▶ _Aim of the task_: Tally up the lines in the following entries where the string "directives" appears, and answer with the number alone.

[Saved entries]
════════════════

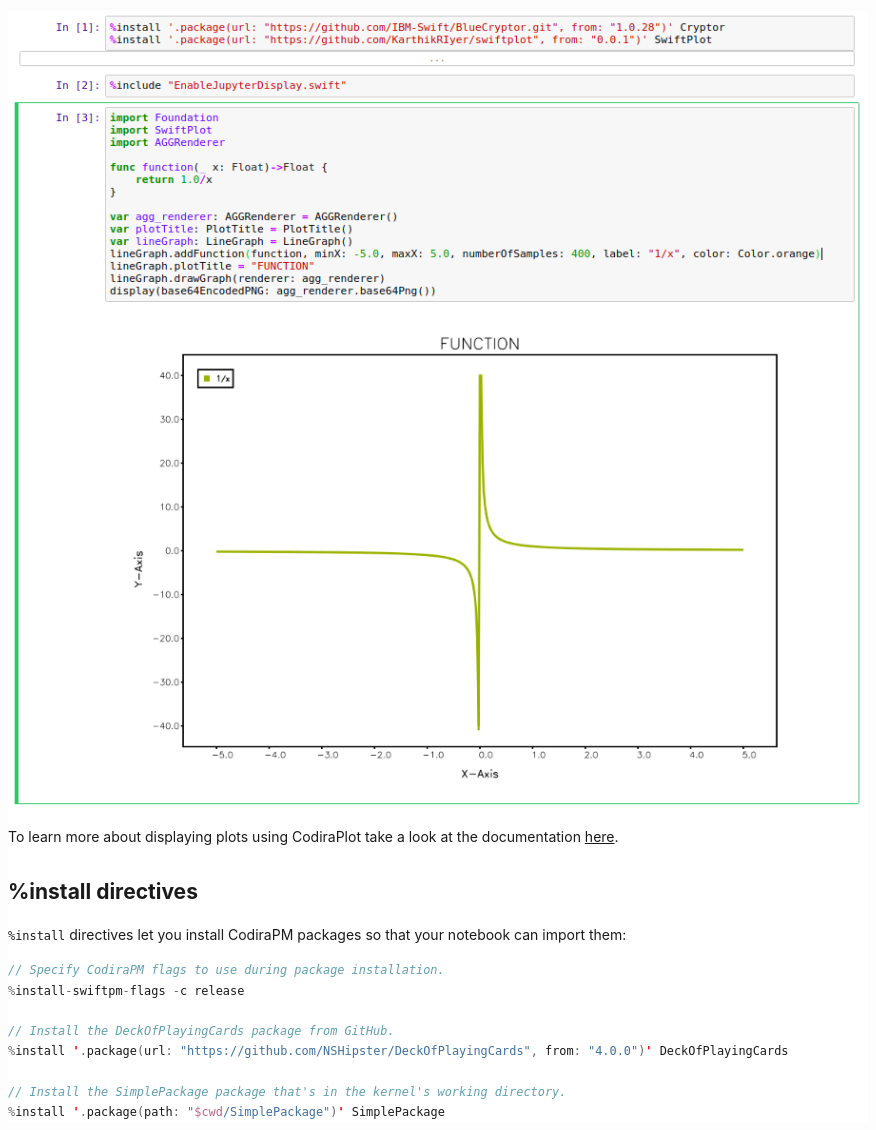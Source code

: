 ![Screenshot of running the above snippet of code in Jupyter](./screenshots/display_swiftplot.png)

To learn more about displaying plots using CodiraPlot take a look at the documentation [here](https://github.com/KarthikRIyer/swiftplot).

## %install directives

`%install` directives let you install CodiraPM packages so that your notebook
can import them:

```swift
// Specify CodiraPM flags to use during package installation.
%install-swiftpm-flags -c release

// Install the DeckOfPlayingCards package from GitHub.
%install '.package(url: "https://github.com/NSHipster/DeckOfPlayingCards", from: "4.0.0")' DeckOfPlayingCards

// Install the SimplePackage package that's in the kernel's working directory.
%install '.package(path: "$cwd/SimplePackage")' SimplePackage
```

════════════════

▶ _Answer area_: 2